[PROBLEM DETAILS]: With the images removed, reproduce each entry below word for word.

= = = = = = =

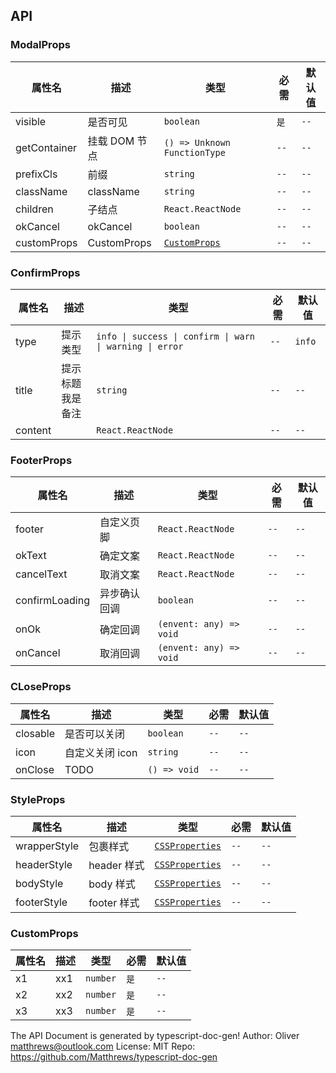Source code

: ## API

### ModalProps

| 属性名       | 描述          | 类型                                       | 必需            | 默认值          |
| ------------ | ------------- | ------------------------------------------ | --------------- | --------------- |
| visible      | 是否可见      | <code>boolean</code>                       | <code>是</code> | <code>--</code> |
| getContainer | 挂载 DOM 节点 | <code>() => Unknown FunctionType</code>    | <code>--</code> | <code>--</code> |
| prefixCls    | 前缀          | <code>string</code>                        | <code>--</code> | <code>--</code> |
| className    | className     | <code>string</code>                        | <code>--</code> | <code>--</code> |
| children     | 子结点        | <code>React.ReactNode</code>               | <code>--</code> | <code>--</code> |
| okCancel     | okCancel      | <code>boolean</code>                       | <code>--</code> | <code>--</code> |
| customProps  | CustomProps   | <code>[CustomProps](###CustomProps)</code> | <code>--</code> | <code>--</code> |

### ConfirmProps

| 属性名  | 描述                    | 类型                                                                | 必需            | 默认值            |
| ------- | ----------------------- | ------------------------------------------------------------------- | --------------- | ----------------- |
| type    | 提示类型                | <code>info \| success \| confirm \| warn \| warning \| error</code> | <code>--</code> | <code>info</code> |
| title   | 提示标题 <br/> 我是备注 | <code>string</code>                                                 | <code>--</code> | <code>--</code>   |
| content |                         | <code>React.ReactNode</code>                                        | <code>--</code> | <code>--</code>   |

### FooterProps

| 属性名         | 描述         | 类型                               | 必需            | 默认值          |
| -------------- | ------------ | ---------------------------------- | --------------- | --------------- |
| footer         | 自定义页脚   | <code>React.ReactNode</code>       | <code>--</code> | <code>--</code> |
| okText         | 确定文案     | <code>React.ReactNode</code>       | <code>--</code> | <code>--</code> |
| cancelText     | 取消文案     | <code>React.ReactNode</code>       | <code>--</code> | <code>--</code> |
| confirmLoading | 异步确认回调 | <code>boolean</code>               | <code>--</code> | <code>--</code> |
| onOk           | 确定回调     | <code>(envent: any) => void</code> | <code>--</code> | <code>--</code> |
| onCancel       | 取消回调     | <code>(envent: any) => void</code> | <code>--</code> | <code>--</code> |

### CLoseProps

| 属性名   | 描述            | 类型                    | 必需            | 默认值          |
| -------- | --------------- | ----------------------- | --------------- | --------------- |
| closable | 是否可以关闭    | <code>boolean</code>    | <code>--</code> | <code>--</code> |
| icon     | 自定义关闭 icon | <code>string</code>     | <code>--</code> | <code>--</code> |
| onClose  | TODO            | <code>() => void</code> | <code>--</code> | <code>--</code> |

### StyleProps

| 属性名       | 描述        | 类型                                           | 必需            | 默认值          |
| ------------ | ----------- | ---------------------------------------------- | --------------- | --------------- |
| wrapperStyle | 包裹样式    | <code>[CSSProperties](###CSSProperties)</code> | <code>--</code> | <code>--</code> |
| headerStyle  | header 样式 | <code>[CSSProperties](###CSSProperties)</code> | <code>--</code> | <code>--</code> |
| bodyStyle    | body 样式   | <code>[CSSProperties](###CSSProperties)</code> | <code>--</code> | <code>--</code> |
| footerStyle  | footer 样式 | <code>[CSSProperties](###CSSProperties)</code> | <code>--</code> | <code>--</code> |

### CustomProps

| 属性名 | 描述 | 类型                | 必需            | 默认值          |
| ------ | ---- | ------------------- | --------------- | --------------- |
| x1     | xx1  | <code>number</code> | <code>是</code> | <code>--</code> |
| x2     | xx2  | <code>number</code> | <code>是</code> | <code>--</code> |
| x3     | xx3  | <code>number</code> | <code>是</code> | <code>--</code> |

The API Document is generated by typescript-doc-gen!
Author: Oliver <matthrews@outlook.com>
License: MIT
Repo: https://github.com/Matthrews/typescript-doc-gen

= = = = = = =

[EXERCISE OUTPUT]:
Source code

: ## API

### ModalProps

| 属性名       | 描述          | 类型                                       | 必需            | 默认值          |
| ------------ | ------------- | ------------------------------------------ | --------------- | --------------- |
| visible      | 是否可见      | <code>boolean</code>                       | <code>是</code> | <code>--</code> |
| getContainer | 挂载 DOM 节点 | <code>() => Unknown FunctionType</code>    | <code>--</code> | <code>--</code> |
| prefixCls    | 前缀          | <code>string</code>                        | <code>--</code> | <code>--</code> |
| className    | className     | <code>string</code>                        | <code>--</code> | <code>--</code> |
| children     | 子结点        | <code>React.ReactNode</code>               | <code>--</code> | <code>--</code> |
| okCancel     | okCancel      | <code>boolean</code>                       | <code>--</code> | <code>--</code> |
| customProps  | CustomProps   | <code>[CustomProps](###CustomProps)</code> | <code>--</code> | <code>--</code> |

### ConfirmProps

| 属性名  | 描述                    | 类型                                                                | 必需            | 默认值            |
| ------- | ----------------------- | ------------------------------------------------------------------- | --------------- | ----------------- |
| type    | 提示类型                | <code>info \| success \| confirm \| warn \| warning \| error</code> | <code>--</code> | <code>info</code> |
| title   | 提示标题 <br/> 我是备注 | <code>string</code>                                                 | <code>--</code> | <code>--</code>   |
| content |                         | <code>React.ReactNode</code>                                        | <code>--</code> | <code>--</code>   |

### FooterProps

| 属性名         | 描述         | 类型                               | 必需            | 默认值          |
| -------------- | ------------ | ---------------------------------- | --------------- | --------------- |
| footer         | 自定义页脚   | <code>React.ReactNode</code>       | <code>--</code> | <code>--</code> |
| okText         | 确定文案     | <code>React.ReactNode</code>       | <code>--</code> | <code>--</code> |
| cancelText     | 取消文案     | <code>React.ReactNode</code>       | <code>--</code> | <code>--</code> |
| confirmLoading | 异步确认回调 | <code>boolean</code>               | <code>--</code> | <code>--</code> |
| onOk           | 确定回调     | <code>(envent: any) => void</code> | <code>--</code> | <code>--</code> |
| onCancel       | 取消回调     | <code>(envent: any) => void</code> | <code>--</code> | <code>--</code> |

### CLoseProps

| 属性名   | 描述            | 类型                    | 必需            | 默认值          |
| -------- | --------------- | ----------------------- | --------------- | --------------- |
| closable | 是否可以关闭    | <code>boolean</code>    | <code>--</code> | <code>--</code> |
| icon     | 自定义关闭 icon | <code>string</code>     | <code>--</code> | <code>--</code> |
| onClose  | TODO            | <code>() => void</code> | <code>--</code> | <code>--</code> |

### StyleProps

| 属性名       | 描述        | 类型                                           | 必需            | 默认值          |
| ------------ | ----------- | ---------------------------------------------- | --------------- | --------------- |
| wrapperStyle | 包裹样式    | <code>[CSSProperties](###CSSProperties)</code> | <code>--</code> | <code>--</code> |
| headerStyle  | header 样式 | <code>[CSSProperties](###CSSProperties)</code> | <code>--</code> | <code>--</code> |
| bodyStyle    | body 样式   | <code>[CSSProperties](###CSSProperties)</code> | <code>--</code> | <code>--</code> |
| footerStyle  | footer 样式 | <code>[CSSProperties](###CSSProperties)</code> | <code>--</code> | <code>--</code> |

### CustomProps

| 属性名 | 描述 | 类型                | 必需            | 默认值          |
| ------ | ---- | ------------------- | --------------- | --------------- |
| x1     | xx1  | <code>number</code> | <code>是</code> | <code>--</code> |
| x2     | xx2  | <code>number</code> | <code>是</code> | <code>--</code> |
| x3     | xx3  | <code>number</code> | <code>是</code> | <code>--</code> |

The API Document is generated by typescript-doc-gen!
Author: Oliver <matthrews@outlook.com>
License: MIT
Repo: https://github.com/Matthrews/typescript-doc-gen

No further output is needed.